▶ TASK PROMPT: In the listing below, count the lines containing the string "ground". Reply with that number only.

── RECORDS TO USE ──

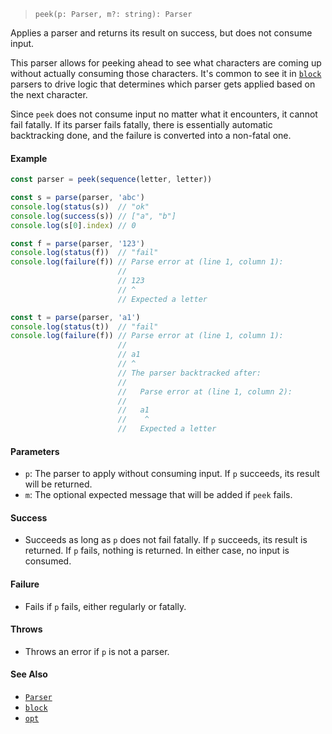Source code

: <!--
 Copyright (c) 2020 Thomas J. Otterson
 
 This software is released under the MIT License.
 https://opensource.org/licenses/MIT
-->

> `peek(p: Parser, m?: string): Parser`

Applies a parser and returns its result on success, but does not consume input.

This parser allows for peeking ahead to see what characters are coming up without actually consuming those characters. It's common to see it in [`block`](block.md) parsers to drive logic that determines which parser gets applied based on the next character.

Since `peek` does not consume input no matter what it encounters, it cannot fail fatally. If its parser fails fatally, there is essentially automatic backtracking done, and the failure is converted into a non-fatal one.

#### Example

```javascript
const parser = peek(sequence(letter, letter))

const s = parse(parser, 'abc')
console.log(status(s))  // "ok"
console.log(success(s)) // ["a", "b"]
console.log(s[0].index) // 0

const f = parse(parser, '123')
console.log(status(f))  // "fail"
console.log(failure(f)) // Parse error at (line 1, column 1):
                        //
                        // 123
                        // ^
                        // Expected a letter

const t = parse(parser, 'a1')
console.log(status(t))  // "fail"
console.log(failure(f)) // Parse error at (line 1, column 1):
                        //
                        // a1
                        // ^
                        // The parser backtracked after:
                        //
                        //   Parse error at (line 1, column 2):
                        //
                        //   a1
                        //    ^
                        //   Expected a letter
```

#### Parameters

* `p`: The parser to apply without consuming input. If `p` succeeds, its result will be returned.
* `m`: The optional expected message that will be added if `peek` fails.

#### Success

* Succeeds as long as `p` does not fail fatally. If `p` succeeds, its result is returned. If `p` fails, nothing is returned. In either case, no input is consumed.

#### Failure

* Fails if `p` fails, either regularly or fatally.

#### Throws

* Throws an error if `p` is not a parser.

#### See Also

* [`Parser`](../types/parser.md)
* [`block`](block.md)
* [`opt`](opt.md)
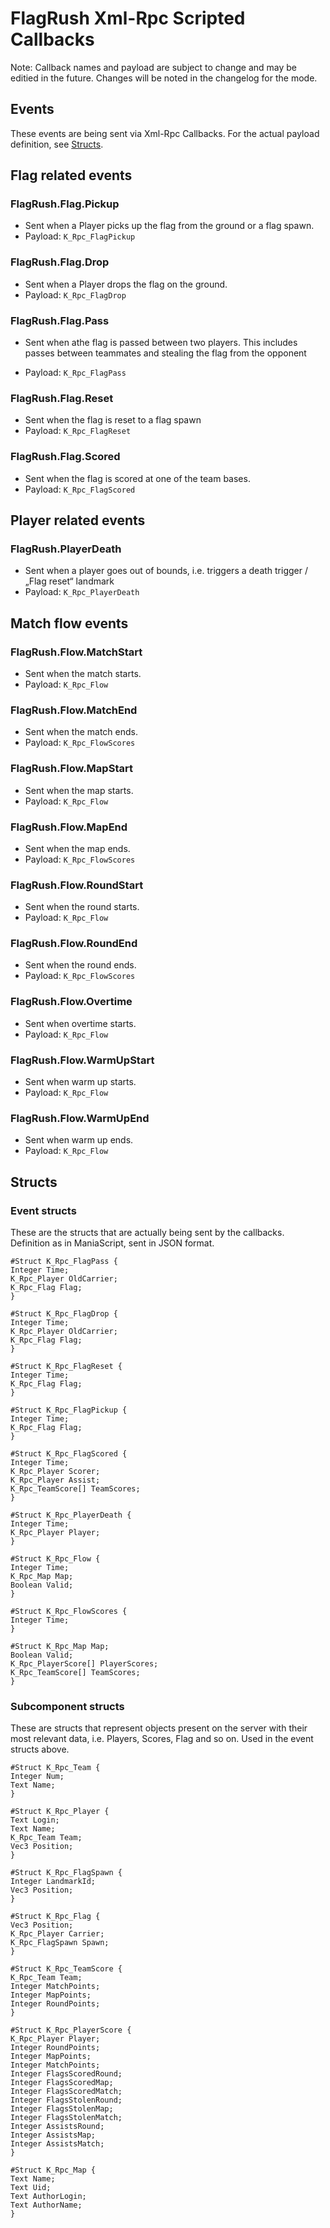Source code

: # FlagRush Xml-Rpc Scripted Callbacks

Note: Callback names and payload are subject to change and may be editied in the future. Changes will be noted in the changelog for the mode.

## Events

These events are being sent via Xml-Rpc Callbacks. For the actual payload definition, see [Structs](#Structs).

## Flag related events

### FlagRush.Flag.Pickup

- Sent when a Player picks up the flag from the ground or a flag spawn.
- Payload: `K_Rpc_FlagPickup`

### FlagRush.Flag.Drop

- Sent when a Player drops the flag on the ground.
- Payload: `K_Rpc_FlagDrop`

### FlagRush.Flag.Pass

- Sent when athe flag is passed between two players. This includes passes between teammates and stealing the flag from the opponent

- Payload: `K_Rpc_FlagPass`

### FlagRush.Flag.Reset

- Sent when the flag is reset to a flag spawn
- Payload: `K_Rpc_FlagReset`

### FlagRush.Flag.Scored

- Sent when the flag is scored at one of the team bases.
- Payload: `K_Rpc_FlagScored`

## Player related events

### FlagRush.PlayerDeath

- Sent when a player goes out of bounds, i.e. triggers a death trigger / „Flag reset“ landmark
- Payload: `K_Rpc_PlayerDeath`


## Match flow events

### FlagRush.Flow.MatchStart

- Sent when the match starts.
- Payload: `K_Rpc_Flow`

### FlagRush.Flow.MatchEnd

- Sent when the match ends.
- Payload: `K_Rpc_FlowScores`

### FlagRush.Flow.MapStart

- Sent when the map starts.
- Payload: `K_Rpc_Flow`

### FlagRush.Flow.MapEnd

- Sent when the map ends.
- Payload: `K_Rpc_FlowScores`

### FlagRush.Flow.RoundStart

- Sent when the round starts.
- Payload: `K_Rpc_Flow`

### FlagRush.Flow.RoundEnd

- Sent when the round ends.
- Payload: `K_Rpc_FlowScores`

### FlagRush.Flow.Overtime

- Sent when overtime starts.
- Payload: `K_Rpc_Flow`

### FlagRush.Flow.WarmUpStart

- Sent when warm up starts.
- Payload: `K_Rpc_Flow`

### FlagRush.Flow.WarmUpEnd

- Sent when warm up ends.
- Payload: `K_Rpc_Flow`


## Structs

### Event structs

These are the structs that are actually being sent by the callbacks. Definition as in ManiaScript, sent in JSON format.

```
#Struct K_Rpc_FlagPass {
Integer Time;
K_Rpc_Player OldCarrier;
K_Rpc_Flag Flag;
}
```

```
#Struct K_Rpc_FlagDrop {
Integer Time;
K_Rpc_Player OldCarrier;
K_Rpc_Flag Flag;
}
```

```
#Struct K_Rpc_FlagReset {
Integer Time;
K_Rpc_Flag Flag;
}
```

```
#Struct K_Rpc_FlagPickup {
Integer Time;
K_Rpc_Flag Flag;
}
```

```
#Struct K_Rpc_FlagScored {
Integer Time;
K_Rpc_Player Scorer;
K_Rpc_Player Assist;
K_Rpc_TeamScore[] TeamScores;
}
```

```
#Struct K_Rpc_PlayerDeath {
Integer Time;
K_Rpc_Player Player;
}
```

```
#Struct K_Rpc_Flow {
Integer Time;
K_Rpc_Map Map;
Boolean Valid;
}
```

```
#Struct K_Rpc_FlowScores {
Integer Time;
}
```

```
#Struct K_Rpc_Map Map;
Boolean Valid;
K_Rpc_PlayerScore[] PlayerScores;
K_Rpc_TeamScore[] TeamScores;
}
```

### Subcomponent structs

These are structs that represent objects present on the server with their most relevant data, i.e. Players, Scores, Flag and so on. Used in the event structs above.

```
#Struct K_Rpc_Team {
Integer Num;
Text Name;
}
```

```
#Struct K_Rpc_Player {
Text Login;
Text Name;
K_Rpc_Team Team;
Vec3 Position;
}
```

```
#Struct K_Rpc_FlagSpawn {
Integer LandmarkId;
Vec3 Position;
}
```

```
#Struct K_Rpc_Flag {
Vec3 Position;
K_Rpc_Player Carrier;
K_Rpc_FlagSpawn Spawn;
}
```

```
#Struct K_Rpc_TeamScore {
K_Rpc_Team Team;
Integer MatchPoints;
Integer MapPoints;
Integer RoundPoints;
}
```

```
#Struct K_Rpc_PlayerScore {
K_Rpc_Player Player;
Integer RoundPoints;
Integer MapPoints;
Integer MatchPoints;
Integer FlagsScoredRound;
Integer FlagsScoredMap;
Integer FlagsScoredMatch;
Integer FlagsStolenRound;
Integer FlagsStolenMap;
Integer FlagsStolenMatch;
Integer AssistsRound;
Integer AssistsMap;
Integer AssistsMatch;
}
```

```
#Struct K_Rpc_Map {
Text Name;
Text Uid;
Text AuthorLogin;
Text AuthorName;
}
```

───

▶ TASK RESPONSE: 2